Ian Hislop’s genial radio series on the earliest English jokes got off to an odd start since the joke in question – Pope Gregory’s description of the Angli being more like Angeli – was a Latin one. Romans had much to say about humour, most of it cribbed from ancient Greeks.
Cicero saw jokes as an important oratorical weapon: they win approval, mock an opponent, relieve tedium and show the orator to be a man of accomplishment and taste – though he warned against laughs for their own sake. Their main sources were diction, situations, the ridiculous (ugliness and deformity) and the unexpected. Among the most effective form of verbal witticisms he identified e.g. ambiguity, plays on words and well-known sayings, allegory, irony, incongruity, caricature and understatement.

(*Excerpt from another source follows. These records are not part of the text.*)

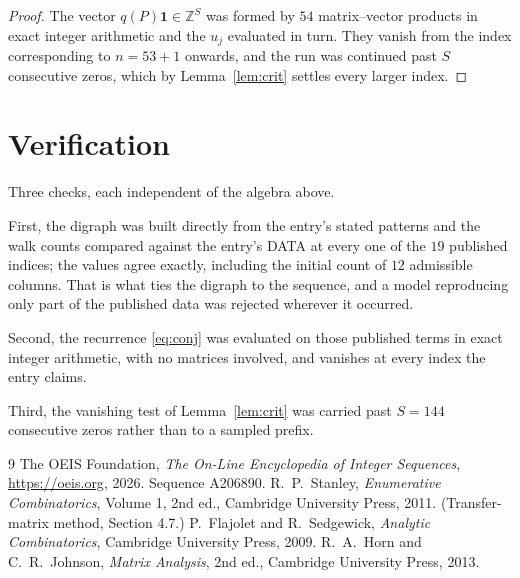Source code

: \documentclass[11pt,a4paper]{article}
\theoremstyle{plain}
\theoremstyle{definition}
\begin{document}
\begin{proof}
The vector $q(P)\mathbf{1}\in\mathbb{Z}^{S}$ was formed by $54$ matrix--vector
products in exact integer arithmetic and the $u_j$ evaluated in turn. They vanish from the
index corresponding to $n=53+1$ onwards, and the run was continued past $S$ consecutive
zeros, which by Lemma~\ref{lem:crit} settles every larger index.
\end{proof}

\section{Verification}

Three checks, each independent of the algebra above.

First, the digraph was built directly from the entry's stated patterns and the walk counts
compared against the entry's DATA at every one of the $19$ published indices; the
values agree exactly, including the initial count of $12$ admissible columns. That is
what ties the digraph to the sequence, and a model reproducing only part of the published
data was rejected wherever it occurred.

Second, the recurrence \eqref{eq:conj} was evaluated on those published terms in exact
integer arithmetic, with no matrices involved, and vanishes at every index the entry claims.

Third, the vanishing test of Lemma~\ref{lem:crit} was carried past $S=144$ consecutive
zeros rather than to a sampled prefix.

\begin{thebibliography}{9}
 The OEIS Foundation, \emph{The On-Line Encyclopedia of Integer
Sequences}, \url{https://oeis.org}, 2026. Sequence A206890.
 R.~P.~Stanley, \emph{Enumerative Combinatorics}, Volume 1, 2nd ed.,
Cambridge University Press, 2011. (Transfer-matrix method, Section 4.7.)
 P.~Flajolet and R.~Sedgewick, \emph{Analytic Combinatorics}, Cambridge
University Press, 2009.
 R.~A.~Horn and C.~R.~Johnson, \emph{Matrix Analysis}, 2nd ed., Cambridge
University Press, 2013.
\end{thebibliography}
\end{document}
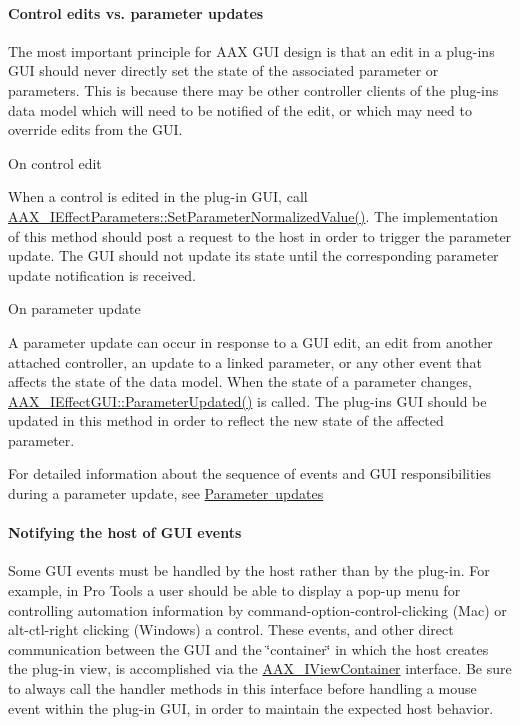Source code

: \hypertarget{a00794_subsubsection__control_edits_vs_parameter_updates_}{}\paragraph{Control edits vs. parameter updates}\label{a00794_subsubsection__control_edits_vs_parameter_updates_}
 The most important principle for A\+AX G\+UI design is that an edit in a plug-\/in\textquotesingle{}s G\+UI should never directly set the state of the associated parameter or parameters. This is because there may be other controller clients of the plug-\/in\textquotesingle{}s data model which will need to be notified of the edit, or which may need to override edits from the G\+UI. 
\begin{DoxyItemize}
\item  On control edit

When a control is edited in the plug-\/in G\+UI, call \mbox{\hyperlink{a01669_a368b0f5a761d1eda4c41b420f153a077}{A\+A\+X\+\_\+\+I\+Effect\+Parameters\+::\+Set\+Parameter\+Normalized\+Value()}}. The implementation of this method should post a request to the host in order to trigger the parameter update. The G\+UI should not update its state until the corresponding parameter update notification is received.  
\item  On parameter update

A parameter update can occur in response to a G\+UI edit, an edit from another attached controller, an update to a linked parameter, or any other event that affects the state of the data model. When the state of a parameter changes, \mbox{\hyperlink{a01665_a45b468fef806611581f748af9301ab4d}{A\+A\+X\+\_\+\+I\+Effect\+G\+U\+I\+::\+Parameter\+Updated()}} is called. The plug-\/in\textquotesingle{}s G\+UI should be updated in this method in order to reflect the new state of the affected parameter.  
\end{DoxyItemize}

For detailed information about the sequence of events and G\+UI responsibilities during a parameter update, see \mbox{\hyperlink{a00820}{Parameter updates}}

\hypertarget{a00794_subsubsection__notifying_the_host_of_gui_events_}{}\paragraph{Notifying the host of G\+U\+I events}\label{a00794_subsubsection__notifying_the_host_of_gui_events_}
 Some G\+UI events must be handled by the host rather than by the plug-\/in. For example, in Pro Tools a user should be able to display a pop-\/up menu for controlling automation information by command-\/option-\/control-\/clicking (Mac) or alt-\/ctl-\/right clicking (Windows) a control. These events, and other direct communication between the G\+UI and the \char`\"{}container\char`\"{} in which the host creates the plug-\/in view, is accomplished via the \mbox{\hyperlink{a01889}{A\+A\+X\+\_\+\+I\+View\+Container}} interface. Be sure to always call the handler methods in this interface before handling a mouse event within the plug-\/in G\+UI, in order to maintain the expected host behavior.



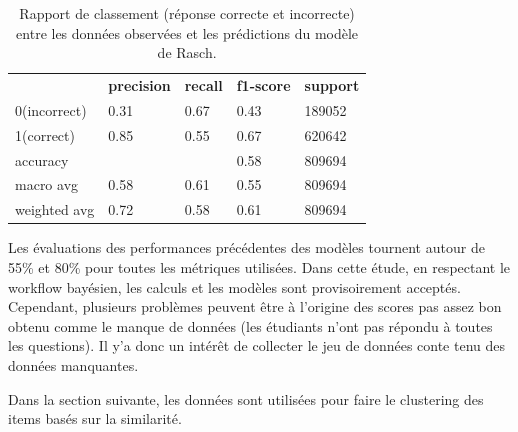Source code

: \begin{table}[H]
	\centering
	\begin{tabular}{m{4cm}m{2cm}m{2cm}m{2cm}m{2cm}}
	& \textbf{precision} & \textbf{recall} & \textbf{f1-score} &  \textbf{support} \\
	
	0(incorrect) & 0.31 & 0.67 & 0.43 & 189052 \\ 
	1(correct) & 0.85 & 0.55 & 0.67 & 620642\\ 
	accuracy &  & & 0.58 & 809694 \\ 
	macro avg  & 0.58 & 0.61 & 0.55 & 809694\\ 
	weighted avg  & 0.72 & 0.58 & 0.61 & 809694\\ 
	\end{tabular}
	\caption{Rapport de classement (réponse correcte et incorrecte) entre les données observées et les prédictions du modèle de Rasch.}
\end{table}

\noindent Les évaluations des performances précédentes des modèles tournent autour de 55\% et 80\% pour toutes les métriques utilisées. Dans cette étude, en respectant le workflow bayésien, les calculs et les modèles sont provisoirement acceptés. Cependant, plusieurs problèmes peuvent être à l’origine des scores pas assez bon obtenu comme le manque de données (les étudiants n’ont pas répondu à toutes les questions). Il y’a donc un intérêt de collecter le jeu de données conte tenu des données manquantes. %

\noindent Dans la section suivante, les données sont utilisées pour faire le clustering des items basés sur la similarité.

All these are well exemplified in comedy, our earliest examples of Roman literature (from c. 200 bc), which drew heavily on Greek models, though comedy being a different animal from political oratory the humour was less refined. The jokes, puns and wordplay, complete with song and dance, come thick and fast in the ludicrous situations that Plautus (d. 182 bc) constructs in comedies. These involve chaos and misunderstanding, irony, suspense and surprise as the household’s tricky slave – the part Frankie Howerd made his own – gives a hand to his helpless young master in winning out against the wishes of his stern but foolish, easily deceived old father, usually in matters of love (to which the father is often as prone as the son); and all made more complex still by the pimps, slave dealers and randy soldiers that always emerge in such situations – even better when twins are involved. That said, the tone of the comedies is lighthearted, gratifying the audience’s sense of superiority, never malicious. Humour has been endlessly theorised, but the ancient analysis seems to have covered most of the means by which laughs are generated.